***** SUPPLIED INFORMATION *****

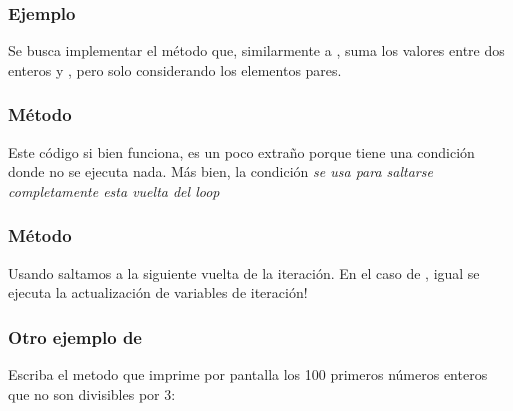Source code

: \documentclass{beamer}
\begin{document}
\begin{frame}
  \frametitle{Ejemplo }

  \begin{block}{}
    Se busca implementar el método  que,
    similarmente a , suma los valores entre dos
    enteros  y , pero solo considerando los elementos
    pares.
  \end{block}
  
\end{frame}

\begin{frame}[fragile]
  \frametitle{Método }

  Este código si bien funciona, es un poco extraño porque tiene una
  condición donde no se ejecuta nada. Más bien, la condición \emph{se
    usa para saltarse completamente esta vuelta del loop}
  
\end{frame}

\begin{frame}[fragile]
  \frametitle{Método }

  Usando  saltamos a la siguiente vuelta de la
  iteración. En el caso de , igual se ejecuta la
  actualización de variables de iteración!
  
\end{frame}

\begin{frame}[fragile]
  \frametitle{Otro ejemplo de }

  Escriba el metodo  que imprime por pantalla los 100 primeros números enteros que no son
  divisibles por 3:

\end{frame}
\end{document}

*****

§ WHAT YOU NEED TO DO
The span to print begins at the line containing "actualización de variables de iteración!" and ends at the final line of the entries; print it exactly and print nothing else.

§ TASK RESULT
  actualización de variables de iteración!
  
\end{frame}

\begin{frame}[fragile]
  \frametitle{Otro ejemplo de }

  Escriba el metodo  que imprime por pantalla los 100 primeros números enteros que no son
  divisibles por 3:

\end{frame}
\end{document}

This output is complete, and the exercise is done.